─── Dataset entries ───

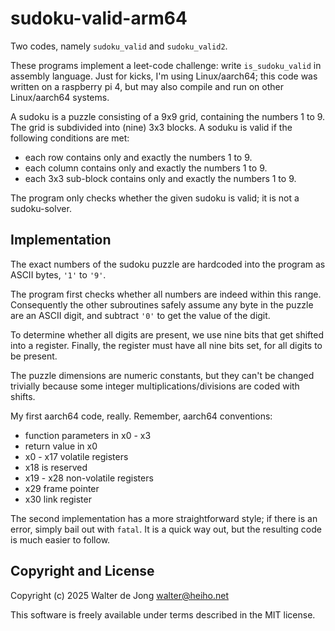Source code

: sudoku-valid-arm64
==================

Two codes, namely `sudoku_valid` and  `sudoku_valid2`.

These programs implement a leet-code challenge: write `is_sudoku_valid`
in assembly language. Just for kicks, I'm using Linux/aarch64; this code
was written on a raspberry pi 4, but may also compile and run on other
Linux/aarch64 systems.

A sudoku is a puzzle consisting of a 9x9 grid, containing the numbers
1 to 9. The grid is subdivided into (nine) 3x3 blocks.
A soduku is valid if the following conditions are met:
- each row contains only and exactly the numbers 1 to 9.
- each column contains only and exactly the numbers 1 to 9.
- each 3x3 sub-block contains only and exactly the numbers 1 to 9.

The program only checks whether the given sudoku is valid; it is not
a sudoku-solver.

## Implementation
The exact numbers of the sudoku puzzle are hardcoded into the program
as ASCII bytes, `'1'` to `'9'`.

The program first checks whether all numbers are indeed within this range.
Consequently the other subroutines safely assume any byte in the puzzle
are an ASCII digit, and subtract `'0'` to get the value of the digit.

To determine whether all digits are present, we use nine bits that get
shifted into a register. Finally, the register must have all nine bits
set, for all digits to be present.

The puzzle dimensions are numeric constants, but they can't be changed
trivially because some integer multiplications/divisions are coded
with shifts.

My first aarch64 code, really. Remember, aarch64 conventions:
- function parameters in x0 - x3
- return value in x0
- x0 - x17 volatile registers
- x18 is reserved
- x19 - x28 non-volatile registers
- x29 frame pointer
- x30 link register

The second implementation has a more straightforward style; if there
is an error, simply bail out with `fatal`. It is a quick way out, but
the resulting code is much easier to follow.


## Copyright and License
Copyright (c) 2025 Walter de Jong <walter@heiho.net>

This software is freely available under terms described in the MIT license.

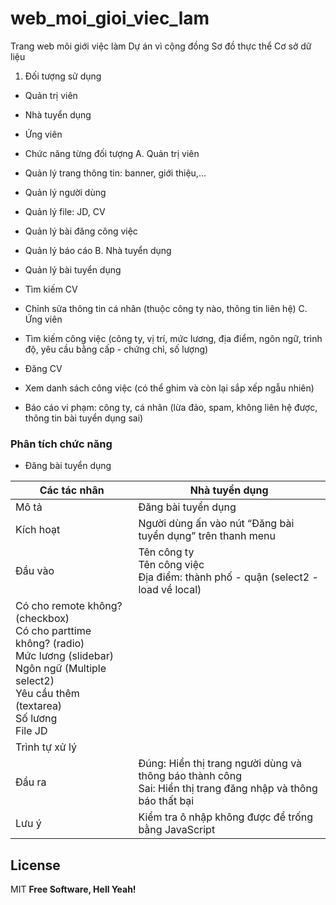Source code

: # web_moi_gioi_viec_lam
Trang web môi giới việc làm
Dự án vì cộng đồng
Sơ đồ thực thể Cơ sở dữ liệu

1. Đối tượng sử dụng
- Quản trị viên
- Nhà tuyển dụng
- Ứng viên
- Chức năng từng đối tượng
A. Quản trị viên

- Quản lý trang thông tin: banner, giới thiệu,…
- Quản lý người dùng
- Quản lý file: JD, CV
- Quản lý bài đăng công việc
- Quản lý báo cáo
B. Nhà tuyển dụng

- Quản lý bài tuyển dụng
- Tìm kiếm CV
- Chỉnh sửa thông tin cá nhân (thuộc công ty nào, thông tin liên hệ)
C. Ứng viên

- Tìm kiếm công việc (công ty, vị trí, mức lương, địa điểm, ngôn ngữ, trình độ, yêu cầu bằng cấp - chứng chỉ, số lượng)
- Đăng CV
- Xem danh sách công việc (có thể ghim và còn lại sắp xếp ngẫu nhiên)
- Báo cáo vi phạm: công ty, cá nhân (lừa đảo, spam, không liên hệ được, thông tin bài tuyển dụng sai)


### Phân tích chức năng 

- Đăng bài tuyển dụng

| Các tác nhân	| Nhà tuyển dụng |
| ----- | ----- |
| Mô tả	| Đăng bài tuyển dụng |
| Kích hoạt	| Người dùng ấn vào nút “Đăng bài tuyển dụng” trên thanh menu |
| Đầu vào	| Tên công ty <br> Tên công việc <br> Địa điểm: thành phố - quận (select2 - load về local) <br>
Có cho remote không? (checkbox) <br> Có cho parttime không? (radio) <br> Mức lương (slidebar) <br> Ngôn ngữ (Multiple select2) <br> Yêu cầu thêm (textarea) <br> Số lương<br> File JD|
| Trình tự xử lý | |	
| Đầu ra	| Đúng: Hiển thị trang người dùng và thông báo thành công<br>Sai: Hiển thị trang đăng nhập và thông báo thất bại |
| Lưu ý	| Kiểm tra ô nhập không được để trống bằng JavaScript |


## License
MIT
**Free Software, Hell Yeah!**
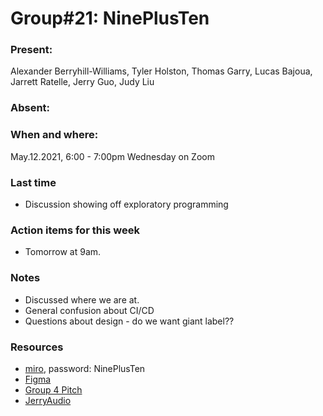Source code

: # Group#21: NinePlusTen

### Present: 
Alexander Berryhill-Williams, Tyler Holston, Thomas Garry, Lucas Bajoua, Jarrett Ratelle, Jerry Guo, Judy Liu

### Absent:

### When and where:
May.12.2021, 6:00 - 7:00pm Wednesday on Zoom

### Last time
- Discussion showing off exploratory programming

### Action items for this week
- Tomorrow at 9am.

### Notes
- Discussed where we are at.
- General confusion about CI/CD
- Questions about design - do we want giant label??
  
### Resources
- [miro](https://miro.com/app/board/o9J_lJdxiAU=/), password: NinePlusTen
- [Figma](https://www.figma.com/file/ozPYo9xDLUzF46TTTyFECs/NinePlusTen?node-id=29%3A0)
- [Group 4 Pitch](https://github.com/AlexisChen99/cse110-w21-group4/blob/main/specs/pitch/MVP%20Project%20Pitch.pdf)
- [JerryAudio](https://docs.google.com/document/d/1DTeu0fCqwd32mrfJILiDyT8WtjWKaQgDq9T0JlL-BX0/edit)
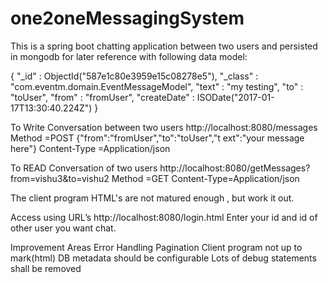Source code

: # one2oneMessagingSystem


This is a spring boot chatting application between two users and persisted in mongodb for later reference with following data model:

{
  "_id" : ObjectId("587e1c80e3959e15c08278e5"),
  "_class" : "com.eventm.domain.EventMessageModel",
  "text" : "my testing",
  "to" : "toUser",
  "from" : "fromUser",
  "createDate" : ISODate("2017-01-17T13:30:40.224Z")
}

To Write Conversation between two users
http://localhost:8080/messages
Method =POST
{"from":"fromUser","to":"toUser","t
ext":"your message here"}
Content-Type =Application/json

To READ Conversation of two users
http://localhost:8080/getMessages?from=vishu3&to=vishu2
Method =GET
Content-Type=Application/json


The client program HTML's are not matured enough , but work it out.

Access using URL’s
http://localhost:8080/login.html
Enter your id    and id of other user you want chat.







Improvement Areas
Error Handling
Pagination
Client program not up to mark(html)
DB metadata should be configurable
Lots of debug statements shall be removed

───

*The task:* Repeat the data above exactly, leaving out any pictures it holds.

*Written reply:*
Source code

: sudoku-valid-arm64
==================

Two codes, namely `sudoku_valid` and  `sudoku_valid2`.

These programs implement a leet-code challenge: write `is_sudoku_valid`
in assembly language. Just for kicks, I'm using Linux/aarch64; this code
was written on a raspberry pi 4, but may also compile and run on other
Linux/aarch64 systems.

A sudoku is a puzzle consisting of a 9x9 grid, containing the numbers
1 to 9. The grid is subdivided into (nine) 3x3 blocks.
A soduku is valid if the following conditions are met:
- each row contains only and exactly the numbers 1 to 9.
- each column contains only and exactly the numbers 1 to 9.
- each 3x3 sub-block contains only and exactly the numbers 1 to 9.

The program only checks whether the given sudoku is valid; it is not
a sudoku-solver.

## Implementation
The exact numbers of the sudoku puzzle are hardcoded into the program
as ASCII bytes, `'1'` to `'9'`.

The program first checks whether all numbers are indeed within this range.
Consequently the other subroutines safely assume any byte in the puzzle
are an ASCII digit, and subtract `'0'` to get the value of the digit.

To determine whether all digits are present, we use nine bits that get
shifted into a register. Finally, the register must have all nine bits
set, for all digits to be present.

The puzzle dimensions are numeric constants, but they can't be changed
trivially because some integer multiplications/divisions are coded
with shifts.

My first aarch64 code, really. Remember, aarch64 conventions:
- function parameters in x0 - x3
- return value in x0
- x0 - x17 volatile registers
- x18 is reserved
- x19 - x28 non-volatile registers
- x29 frame pointer
- x30 link register

The second implementation has a more straightforward style; if there
is an error, simply bail out with `fatal`. It is a quick way out, but
the resulting code is much easier to follow.


## Copyright and License
Copyright (c) 2025 Walter de Jong <walter@heiho.net>

This software is freely available under terms described in the MIT license.

Source code

: # web_moi_gioi_viec_lam
Trang web môi giới việc làm
Dự án vì cộng đồng
Sơ đồ thực thể Cơ sở dữ liệu

1. Đối tượng sử dụng
- Quản trị viên
- Nhà tuyển dụng
- Ứng viên
- Chức năng từng đối tượng
A. Quản trị viên

- Quản lý trang thông tin: banner, giới thiệu,…
- Quản lý người dùng
- Quản lý file: JD, CV
- Quản lý bài đăng công việc
- Quản lý báo cáo
B. Nhà tuyển dụng

- Quản lý bài tuyển dụng
- Tìm kiếm CV
- Chỉnh sửa thông tin cá nhân (thuộc công ty nào, thông tin liên hệ)
C. Ứng viên

- Tìm kiếm công việc (công ty, vị trí, mức lương, địa điểm, ngôn ngữ, trình độ, yêu cầu bằng cấp - chứng chỉ, số lượng)
- Đăng CV
- Xem danh sách công việc (có thể ghim và còn lại sắp xếp ngẫu nhiên)
- Báo cáo vi phạm: công ty, cá nhân (lừa đảo, spam, không liên hệ được, thông tin bài tuyển dụng sai)


### Phân tích chức năng 

- Đăng bài tuyển dụng

| Các tác nhân	| Nhà tuyển dụng |
| ----- | ----- |
| Mô tả	| Đăng bài tuyển dụng |
| Kích hoạt	| Người dùng ấn vào nút “Đăng bài tuyển dụng” trên thanh menu |
| Đầu vào	| Tên công ty <br> Tên công việc <br> Địa điểm: thành phố - quận (select2 - load về local) <br>
Có cho remote không? (checkbox) <br> Có cho parttime không? (radio) <br> Mức lương (slidebar) <br> Ngôn ngữ (Multiple select2) <br> Yêu cầu thêm (textarea) <br> Số lương<br> File JD|
| Trình tự xử lý | |	
| Đầu ra	| Đúng: Hiển thị trang người dùng và thông báo thành công<br>Sai: Hiển thị trang đăng nhập và thông báo thất bại |
| Lưu ý	| Kiểm tra ô nhập không được để trống bằng JavaScript |


## License
MIT
**Free Software, Hell Yeah!**
Source code

: # Group#21: NinePlusTen

### Present: 
Alexander Berryhill-Williams, Tyler Holston, Thomas Garry, Lucas Bajoua, Jarrett Ratelle, Jerry Guo, Judy Liu

### Absent:

### When and where:
May.12.2021, 6:00 - 7:00pm Wednesday on Zoom

### Last time
- Discussion showing off exploratory programming

### Action items for this week
- Tomorrow at 9am.

### Notes
- Discussed where we are at.
- General confusion about CI/CD
- Questions about design - do we want giant label??
  
### Resources
- [miro](https://miro.com/app/board/o9J_lJdxiAU=/), password: NinePlusTen
- [Figma](https://www.figma.com/file/ozPYo9xDLUzF46TTTyFECs/NinePlusTen?node-id=29%3A0)
- [Group 4 Pitch](https://github.com/AlexisChen99/cse110-w21-group4/blob/main/specs/pitch/MVP%20Project%20Pitch.pdf)
- [JerryAudio](https://docs.google.com/document/d/1DTeu0fCqwd32mrfJILiDyT8WtjWKaQgDq9T0JlL-BX0/edit)
Source code

: # one2oneMessagingSystem


This is a spring boot chatting application between two users and persisted in mongodb for later reference with following data model:

{
  "_id" : ObjectId("587e1c80e3959e15c08278e5"),
  "_class" : "com.eventm.domain.EventMessageModel",
  "text" : "my testing",
  "to" : "toUser",
  "from" : "fromUser",
  "createDate" : ISODate("2017-01-17T13:30:40.224Z")
}

To Write Conversation between two users
http://localhost:8080/messages
Method =POST
{"from":"fromUser","to":"toUser","t
ext":"your message here"}
Content-Type =Application/json

To READ Conversation of two users
http://localhost:8080/getMessages?from=vishu3&to=vishu2
Method =GET
Content-Type=Application/json


The client program HTML's are not matured enough , but work it out.

Access using URL’s
http://localhost:8080/login.html
Enter your id    and id of other user you want chat.







Improvement Areas
Error Handling
Pagination
Client program not up to mark(html)
DB metadata should be configurable
Lots of debug statements shall be removed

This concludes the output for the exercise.